Capturing the Essence of an Evolving Experience
What if a poet tries to capture the essence of a human experience that constantly changes its forms, implications, and dynamics? In Homer’s Odyssey, Proteus is the elusive shape-shifting sea god who constantly changes form to avoid capture. To unveil his true identity, the protagonist, Menelaus, must hold on to him tenaciously as Proteus morphs into various creatures, from a lion to a serpent to a stream of water. Only by persisting through these transformations can Menelaus force Proteus to reveal his true self and impart the knowledge he seeks. In Fatemeh Shams’s poetry, exile is akin to Proteus—a constantly changing entity that she grapples with to understand its true essence. Her verses depict exile as an ever-morphing force, one that she must continually confront and endure. Sometimes she has some control over it, and other times, she is suffocated by it, mirroring the relentless struggle to grasp the true nature of displacement and the self in her poetic exploration.
From the metaphor of playing hopscotch to being pulled by the ebb and flow, Shams uses an array of imagery to explore the evolving nature of exile. The collection opens with a poem where the poet depicts herself playing hopscotch shoulder to shoulder with the absence of someone or something. The metaphor extends as the player pauses, one foot dreaming of returning to the past while the other remains stuck in the present. Memory, in this context, is depicted as a roofless cube, symbolizing the vulnerable, limited, and fragmented nature of recollection in exile.
While playing hopscotch is a way to navigate exile with playfulness, actively evoking childhood memories to the present, her other formulation of exile, in the metaphor of ebb and flow, depicts moments in which there is no control over what is being remembered and how.
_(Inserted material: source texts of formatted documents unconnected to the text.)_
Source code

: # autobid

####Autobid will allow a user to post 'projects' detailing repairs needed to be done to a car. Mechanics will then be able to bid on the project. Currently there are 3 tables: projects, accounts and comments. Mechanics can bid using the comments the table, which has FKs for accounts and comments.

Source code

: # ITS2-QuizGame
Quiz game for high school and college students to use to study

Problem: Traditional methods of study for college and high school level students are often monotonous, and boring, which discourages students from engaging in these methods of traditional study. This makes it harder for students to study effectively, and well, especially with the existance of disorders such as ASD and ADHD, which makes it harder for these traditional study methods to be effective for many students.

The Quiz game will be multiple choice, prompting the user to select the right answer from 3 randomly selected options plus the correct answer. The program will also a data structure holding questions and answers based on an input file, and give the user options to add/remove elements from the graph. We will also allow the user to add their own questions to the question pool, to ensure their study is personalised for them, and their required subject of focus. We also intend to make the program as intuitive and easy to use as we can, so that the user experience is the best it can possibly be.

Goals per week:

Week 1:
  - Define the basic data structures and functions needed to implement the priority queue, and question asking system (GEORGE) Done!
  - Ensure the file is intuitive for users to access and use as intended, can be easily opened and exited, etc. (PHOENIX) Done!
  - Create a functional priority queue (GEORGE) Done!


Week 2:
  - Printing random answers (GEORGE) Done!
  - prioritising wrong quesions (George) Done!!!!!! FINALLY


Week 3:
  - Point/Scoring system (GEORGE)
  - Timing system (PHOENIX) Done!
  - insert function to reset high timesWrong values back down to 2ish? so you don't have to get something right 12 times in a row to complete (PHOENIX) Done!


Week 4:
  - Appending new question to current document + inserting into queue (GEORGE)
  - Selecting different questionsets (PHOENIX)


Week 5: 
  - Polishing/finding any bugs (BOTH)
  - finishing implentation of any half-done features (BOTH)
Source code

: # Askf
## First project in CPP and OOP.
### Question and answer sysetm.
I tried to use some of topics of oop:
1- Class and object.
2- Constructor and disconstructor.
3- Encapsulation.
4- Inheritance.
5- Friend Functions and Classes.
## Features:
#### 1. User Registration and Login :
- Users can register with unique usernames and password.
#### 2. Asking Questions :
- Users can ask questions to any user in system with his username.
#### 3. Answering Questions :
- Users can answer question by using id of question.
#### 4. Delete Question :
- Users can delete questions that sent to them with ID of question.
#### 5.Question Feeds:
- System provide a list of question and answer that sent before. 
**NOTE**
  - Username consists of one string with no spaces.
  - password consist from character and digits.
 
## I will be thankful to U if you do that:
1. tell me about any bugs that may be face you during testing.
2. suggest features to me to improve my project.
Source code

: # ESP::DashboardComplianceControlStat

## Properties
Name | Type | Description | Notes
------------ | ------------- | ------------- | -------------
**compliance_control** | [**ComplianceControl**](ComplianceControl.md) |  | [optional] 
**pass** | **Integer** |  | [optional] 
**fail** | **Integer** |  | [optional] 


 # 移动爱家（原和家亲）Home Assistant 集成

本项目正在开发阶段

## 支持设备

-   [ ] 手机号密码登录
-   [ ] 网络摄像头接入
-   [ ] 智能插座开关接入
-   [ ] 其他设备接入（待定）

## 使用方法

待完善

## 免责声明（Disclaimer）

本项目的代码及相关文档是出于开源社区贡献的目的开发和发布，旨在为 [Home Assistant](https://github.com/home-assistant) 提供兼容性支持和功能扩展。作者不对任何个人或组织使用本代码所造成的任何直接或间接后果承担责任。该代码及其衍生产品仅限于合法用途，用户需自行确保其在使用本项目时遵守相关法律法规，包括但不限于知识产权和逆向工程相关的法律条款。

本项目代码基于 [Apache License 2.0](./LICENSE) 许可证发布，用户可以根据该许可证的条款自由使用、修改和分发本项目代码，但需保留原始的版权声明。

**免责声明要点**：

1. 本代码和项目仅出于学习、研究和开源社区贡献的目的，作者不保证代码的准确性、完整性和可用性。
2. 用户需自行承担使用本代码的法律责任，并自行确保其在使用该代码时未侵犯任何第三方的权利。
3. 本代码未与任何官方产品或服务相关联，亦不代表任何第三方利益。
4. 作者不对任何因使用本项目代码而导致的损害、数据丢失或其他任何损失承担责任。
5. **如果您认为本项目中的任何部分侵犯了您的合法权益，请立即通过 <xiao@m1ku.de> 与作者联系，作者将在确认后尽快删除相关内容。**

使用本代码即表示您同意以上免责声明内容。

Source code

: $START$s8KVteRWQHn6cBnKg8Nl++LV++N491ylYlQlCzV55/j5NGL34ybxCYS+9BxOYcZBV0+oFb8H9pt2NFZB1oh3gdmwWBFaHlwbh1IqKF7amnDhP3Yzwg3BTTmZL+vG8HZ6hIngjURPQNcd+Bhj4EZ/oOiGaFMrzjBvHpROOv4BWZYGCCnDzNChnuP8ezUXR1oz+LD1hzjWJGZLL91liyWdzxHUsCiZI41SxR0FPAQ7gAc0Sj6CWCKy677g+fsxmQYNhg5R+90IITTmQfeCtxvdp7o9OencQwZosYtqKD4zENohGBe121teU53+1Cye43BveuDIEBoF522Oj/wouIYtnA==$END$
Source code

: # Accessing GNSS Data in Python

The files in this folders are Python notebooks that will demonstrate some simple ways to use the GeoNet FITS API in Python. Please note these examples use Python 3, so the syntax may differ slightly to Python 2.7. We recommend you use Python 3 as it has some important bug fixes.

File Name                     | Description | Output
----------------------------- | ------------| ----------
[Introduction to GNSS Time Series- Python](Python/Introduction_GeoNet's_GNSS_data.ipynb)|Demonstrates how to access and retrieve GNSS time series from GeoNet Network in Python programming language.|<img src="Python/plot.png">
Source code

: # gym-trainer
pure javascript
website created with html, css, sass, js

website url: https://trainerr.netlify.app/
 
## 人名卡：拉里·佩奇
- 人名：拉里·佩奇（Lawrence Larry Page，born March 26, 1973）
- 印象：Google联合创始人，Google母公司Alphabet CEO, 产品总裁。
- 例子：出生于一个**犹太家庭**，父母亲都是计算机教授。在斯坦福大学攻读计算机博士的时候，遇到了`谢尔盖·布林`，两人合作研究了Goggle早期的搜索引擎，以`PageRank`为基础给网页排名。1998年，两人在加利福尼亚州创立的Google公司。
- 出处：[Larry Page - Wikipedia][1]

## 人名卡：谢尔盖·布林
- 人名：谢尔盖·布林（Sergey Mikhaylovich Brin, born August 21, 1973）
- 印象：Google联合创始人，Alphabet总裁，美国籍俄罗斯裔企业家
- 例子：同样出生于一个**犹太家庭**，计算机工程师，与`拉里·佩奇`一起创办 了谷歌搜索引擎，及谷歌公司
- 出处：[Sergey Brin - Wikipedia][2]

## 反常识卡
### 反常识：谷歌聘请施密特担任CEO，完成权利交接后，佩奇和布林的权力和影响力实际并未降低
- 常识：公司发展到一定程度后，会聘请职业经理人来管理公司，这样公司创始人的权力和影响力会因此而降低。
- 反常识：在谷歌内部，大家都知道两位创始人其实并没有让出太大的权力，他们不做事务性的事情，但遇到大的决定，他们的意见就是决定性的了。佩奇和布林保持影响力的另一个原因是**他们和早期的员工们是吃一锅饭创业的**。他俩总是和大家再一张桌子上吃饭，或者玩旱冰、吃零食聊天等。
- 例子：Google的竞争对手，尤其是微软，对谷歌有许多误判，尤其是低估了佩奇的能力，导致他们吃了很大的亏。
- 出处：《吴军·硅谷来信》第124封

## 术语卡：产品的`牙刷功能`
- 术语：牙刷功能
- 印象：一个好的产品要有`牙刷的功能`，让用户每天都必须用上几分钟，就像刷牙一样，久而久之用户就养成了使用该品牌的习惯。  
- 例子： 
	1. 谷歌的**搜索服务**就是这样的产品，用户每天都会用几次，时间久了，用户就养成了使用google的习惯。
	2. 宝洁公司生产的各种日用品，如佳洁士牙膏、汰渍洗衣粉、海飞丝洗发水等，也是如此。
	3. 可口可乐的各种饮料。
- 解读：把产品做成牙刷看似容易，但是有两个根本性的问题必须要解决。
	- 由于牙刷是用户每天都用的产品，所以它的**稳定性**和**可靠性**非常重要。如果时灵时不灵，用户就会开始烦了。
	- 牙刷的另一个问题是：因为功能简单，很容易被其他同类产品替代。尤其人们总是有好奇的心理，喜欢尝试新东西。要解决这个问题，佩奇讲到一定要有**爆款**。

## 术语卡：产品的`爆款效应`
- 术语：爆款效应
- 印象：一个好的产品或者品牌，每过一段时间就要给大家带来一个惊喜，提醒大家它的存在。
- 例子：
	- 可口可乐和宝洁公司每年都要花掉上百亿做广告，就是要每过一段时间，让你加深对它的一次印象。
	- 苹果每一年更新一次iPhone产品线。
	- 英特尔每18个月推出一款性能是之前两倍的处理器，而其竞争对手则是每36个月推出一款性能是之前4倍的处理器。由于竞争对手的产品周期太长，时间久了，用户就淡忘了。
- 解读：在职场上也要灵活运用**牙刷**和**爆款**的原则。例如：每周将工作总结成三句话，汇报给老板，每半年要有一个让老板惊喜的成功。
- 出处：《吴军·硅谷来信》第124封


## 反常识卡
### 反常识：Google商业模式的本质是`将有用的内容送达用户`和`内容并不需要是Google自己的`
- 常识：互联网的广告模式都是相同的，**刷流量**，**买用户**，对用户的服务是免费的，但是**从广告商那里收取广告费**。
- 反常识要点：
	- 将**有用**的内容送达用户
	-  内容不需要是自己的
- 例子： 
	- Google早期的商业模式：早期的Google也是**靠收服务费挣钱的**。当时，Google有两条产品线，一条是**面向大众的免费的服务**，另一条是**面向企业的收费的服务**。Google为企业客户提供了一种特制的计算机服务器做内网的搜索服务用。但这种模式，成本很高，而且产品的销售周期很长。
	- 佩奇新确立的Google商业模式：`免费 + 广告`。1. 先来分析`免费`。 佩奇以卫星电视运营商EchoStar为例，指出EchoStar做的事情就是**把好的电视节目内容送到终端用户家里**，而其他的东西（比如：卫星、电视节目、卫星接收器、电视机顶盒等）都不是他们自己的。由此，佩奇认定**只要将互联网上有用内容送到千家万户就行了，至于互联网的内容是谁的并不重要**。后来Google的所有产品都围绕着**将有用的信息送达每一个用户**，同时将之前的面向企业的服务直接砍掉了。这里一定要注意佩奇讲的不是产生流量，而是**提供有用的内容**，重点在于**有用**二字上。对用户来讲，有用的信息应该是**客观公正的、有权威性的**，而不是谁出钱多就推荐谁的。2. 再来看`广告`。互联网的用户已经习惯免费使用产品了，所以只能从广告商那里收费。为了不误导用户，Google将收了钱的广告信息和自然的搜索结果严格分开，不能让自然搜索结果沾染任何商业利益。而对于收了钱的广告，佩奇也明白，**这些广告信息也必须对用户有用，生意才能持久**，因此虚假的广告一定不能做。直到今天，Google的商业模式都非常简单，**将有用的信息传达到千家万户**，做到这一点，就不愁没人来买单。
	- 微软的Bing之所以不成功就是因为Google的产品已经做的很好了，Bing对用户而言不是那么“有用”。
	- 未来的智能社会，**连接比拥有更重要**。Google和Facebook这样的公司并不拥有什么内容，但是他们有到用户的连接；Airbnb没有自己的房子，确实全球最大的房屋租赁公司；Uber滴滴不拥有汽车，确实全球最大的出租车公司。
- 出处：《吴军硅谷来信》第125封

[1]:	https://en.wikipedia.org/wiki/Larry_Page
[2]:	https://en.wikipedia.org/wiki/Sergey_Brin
She writes: “on the other side of the ocean / the tide / pulls me in / on this side / the tide / spits me out /… I ride in the depths of a feeble association” (Ebb and Flow, 31).
Moreover, Shams’s poetry finds moments of temporary salvation in the simplicity and beauty of life’s fleeting experiences. The poetics of love-making, depicted through trembling and tangled bodies, and the accidental miracles—such as a rainbow reflected on bodies or the trail of a swan’s feathers on water—offer glimpses of transcendent beauty and moments of grace. These experiences provide solace and a sense of connection amid the disorienting reality of exile.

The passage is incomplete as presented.